ABOUT THIS EXERCISE: Word for word, the listing below should be printed again.

RECORDS SUPPLIED:
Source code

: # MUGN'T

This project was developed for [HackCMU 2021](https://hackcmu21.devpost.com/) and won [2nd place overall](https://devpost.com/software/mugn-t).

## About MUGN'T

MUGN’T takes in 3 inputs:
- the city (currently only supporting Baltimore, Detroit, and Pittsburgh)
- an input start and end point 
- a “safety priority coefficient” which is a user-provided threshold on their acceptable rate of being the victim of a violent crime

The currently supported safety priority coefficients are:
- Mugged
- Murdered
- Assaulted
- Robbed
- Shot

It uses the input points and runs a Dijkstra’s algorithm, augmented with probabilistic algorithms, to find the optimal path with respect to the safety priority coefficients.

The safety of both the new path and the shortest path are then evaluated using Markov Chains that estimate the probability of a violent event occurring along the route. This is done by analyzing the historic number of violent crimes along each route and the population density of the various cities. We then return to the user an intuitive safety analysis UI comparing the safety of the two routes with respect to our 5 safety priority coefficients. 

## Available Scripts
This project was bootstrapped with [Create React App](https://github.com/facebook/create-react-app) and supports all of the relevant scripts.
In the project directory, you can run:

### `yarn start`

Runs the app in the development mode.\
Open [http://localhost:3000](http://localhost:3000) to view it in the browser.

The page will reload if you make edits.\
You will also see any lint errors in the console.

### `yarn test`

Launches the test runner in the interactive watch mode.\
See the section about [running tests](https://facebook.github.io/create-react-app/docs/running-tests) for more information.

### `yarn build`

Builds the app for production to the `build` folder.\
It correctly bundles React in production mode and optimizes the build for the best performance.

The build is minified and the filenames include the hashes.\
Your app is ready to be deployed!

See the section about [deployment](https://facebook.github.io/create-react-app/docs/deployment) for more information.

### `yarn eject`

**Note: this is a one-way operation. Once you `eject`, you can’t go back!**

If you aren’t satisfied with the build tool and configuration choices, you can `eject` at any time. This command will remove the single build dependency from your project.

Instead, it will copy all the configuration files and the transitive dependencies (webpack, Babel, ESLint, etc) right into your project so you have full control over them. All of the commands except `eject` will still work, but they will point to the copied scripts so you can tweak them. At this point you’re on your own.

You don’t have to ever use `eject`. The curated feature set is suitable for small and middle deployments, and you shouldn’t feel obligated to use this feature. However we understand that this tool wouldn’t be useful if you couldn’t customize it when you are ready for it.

ANSWER AREA:
Source code

: # MUGN'T

This project was developed for [HackCMU 2021](https://hackcmu21.devpost.com/) and won [2nd place overall](https://devpost.com/software/mugn-t).

## About MUGN'T

MUGN’T takes in 3 inputs:
- the city (currently only supporting Baltimore, Detroit, and Pittsburgh)
- an input start and end point 
- a “safety priority coefficient” which is a user-provided threshold on their acceptable rate of being the victim of a violent crime

The currently supported safety priority coefficients are:
- Mugged
- Murdered
- Assaulted
- Robbed
- Shot

It uses the input points and runs a Dijkstra’s algorithm, augmented with probabilistic algorithms, to find the optimal path with respect to the safety priority coefficients.

The safety of both the new path and the shortest path are then evaluated using Markov Chains that estimate the probability of a violent event occurring along the route. This is done by analyzing the historic number of violent crimes along each route and the population density of the various cities. We then return to the user an intuitive safety analysis UI comparing the safety of the two routes with respect to our 5 safety priority coefficients. 

## Available Scripts
This project was bootstrapped with [Create React App](https://github.com/facebook/create-react-app) and supports all of the relevant scripts.
In the project directory, you can run:

### `yarn start`

Runs the app in the development mode.\
Open [http://localhost:3000](http://localhost:3000) to view it in the browser.

The page will reload if you make edits.\
You will also see any lint errors in the console.

### `yarn test`

Launches the test runner in the interactive watch mode.\
See the section about [running tests](https://facebook.github.io/create-react-app/docs/running-tests) for more information.

### `yarn build`

Builds the app for production to the `build` folder.\
It correctly bundles React in production mode and optimizes the build for the best performance.

The build is minified and the filenames include the hashes.\
Your app is ready to be deployed!

See the section about [deployment](https://facebook.github.io/create-react-app/docs/deployment) for more information.

### `yarn eject`

**Note: this is a one-way operation. Once you `eject`, you can’t go back!**

If you aren’t satisfied with the build tool and configuration choices, you can `eject` at any time. This command will remove the single build dependency from your project.

Instead, it will copy all the configuration files and the transitive dependencies (webpack, Babel, ESLint, etc) right into your project so you have full control over them. All of the commands except `eject` will still work, but they will point to the copied scripts so you can tweak them. At this point you’re on your own.

You don’t have to ever use `eject`. The curated feature set is suitable for small and middle deployments, and you shouldn’t feel obligated to use this feature. However we understand that this tool wouldn’t be useful if you couldn’t customize it when you are ready for it.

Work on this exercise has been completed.